EXERCISE DIRECTIONS ->
Verbatim transcription with images omitted: return the entries below in full.

═══ DATA SHOWN

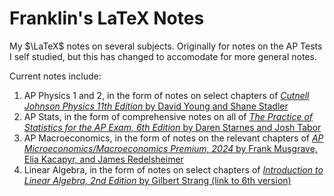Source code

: # Franklin's LaTeX Notes
My $\LaTeX$ notes on several subjects. Originally for notes on the AP Tests I self studied, but this has changed to accomodate for more general notes.

Current notes include:

1. AP Physics 1 and 2, in the form of notes on select chapters of [*Cutnell Johnson Physics 11th Edition* by David Young and Shane Stadler](https://www.amazon.com/Cutnell-Johnson-Physics-11th-Wiley/dp/1119472865/?_encoding=UTF8&pd_rd_w=ritv5&content-id=amzn1.sym.bc3ba8d1-5076-4ab7-9ba8-a5c6211e002d&pf_rd_p=bc3ba8d1-5076-4ab7-9ba8-a5c6211e002d&pf_rd_r=132-3632031-2747900&pd_rd_wg=tHN2Z&pd_rd_r=cda88640-745a-40b4-9c58-49cd99147ae0&ref_=aufs_ap_sc_dsk)
2. AP Stats, in the form of comprehensive notes on all of  [*The Practice of Statistics for the AP Exam, 6th Edition* by Daren Starnes and Josh Tabor](https://www.bfwpub.com/high-school/us/product/The-Practice-of-Statistics/p/1319113338)
3. AP Macroeconomics, in the form of notes on the relevant chapters of [*AP Microeconomics/Macroeconomics Premium, 2024* by Frank Musgrave, Elia Kacapyr, and James Redelsheimer](https://www.amazon.com/Microeconomics-Macroeconomics-Premium-2024-Comprehensive/dp/1506287891)
4. Linear Algebra, in the form of notes on select chapters of [*Introduction to Linear Algebra, 2nd Edition* by Gilbert Strang (link to 6th version)](https://math.mit.edu/~gs/linearalgebra/ila6/indexila6.html)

══════

ANSWER SPACE ->
Source code

: # Franklin's LaTeX Notes
My $\LaTeX$ notes on several subjects. Originally for notes on the AP Tests I self studied, but this has changed to accomodate for more general notes.

Current notes include:

1. AP Physics 1 and 2, in the form of notes on select chapters of [*Cutnell Johnson Physics 11th Edition* by David Young and Shane Stadler](https://www.amazon.com/Cutnell-Johnson-Physics-11th-Wiley/dp/1119472865/?_encoding=UTF8&pd_rd_w=ritv5&content-id=amzn1.sym.bc3ba8d1-5076-4ab7-9ba8-a5c6211e002d&pf_rd_p=bc3ba8d1-5076-4ab7-9ba8-a5c6211e002d&pf_rd_r=132-3632031-2747900&pd_rd_wg=tHN2Z&pd_rd_r=cda88640-745a-40b4-9c58-49cd99147ae0&ref_=aufs_ap_sc_dsk)
2. AP Stats, in the form of comprehensive notes on all of  [*The Practice of Statistics for the AP Exam, 6th Edition* by Daren Starnes and Josh Tabor](https://www.bfwpub.com/high-school/us/product/The-Practice-of-Statistics/p/1319113338)
3. AP Macroeconomics, in the form of notes on the relevant chapters of [*AP Microeconomics/Macroeconomics Premium, 2024* by Frank Musgrave, Elia Kacapyr, and James Redelsheimer](https://www.amazon.com/Microeconomics-Macroeconomics-Premium-2024-Comprehensive/dp/1506287891)
4. Linear Algebra, in the form of notes on select chapters of [*Introduction to Linear Algebra, 2nd Edition* by Gilbert Strang (link to 6th version)](https://math.mit.edu/~gs/linearalgebra/ila6/indexila6.html)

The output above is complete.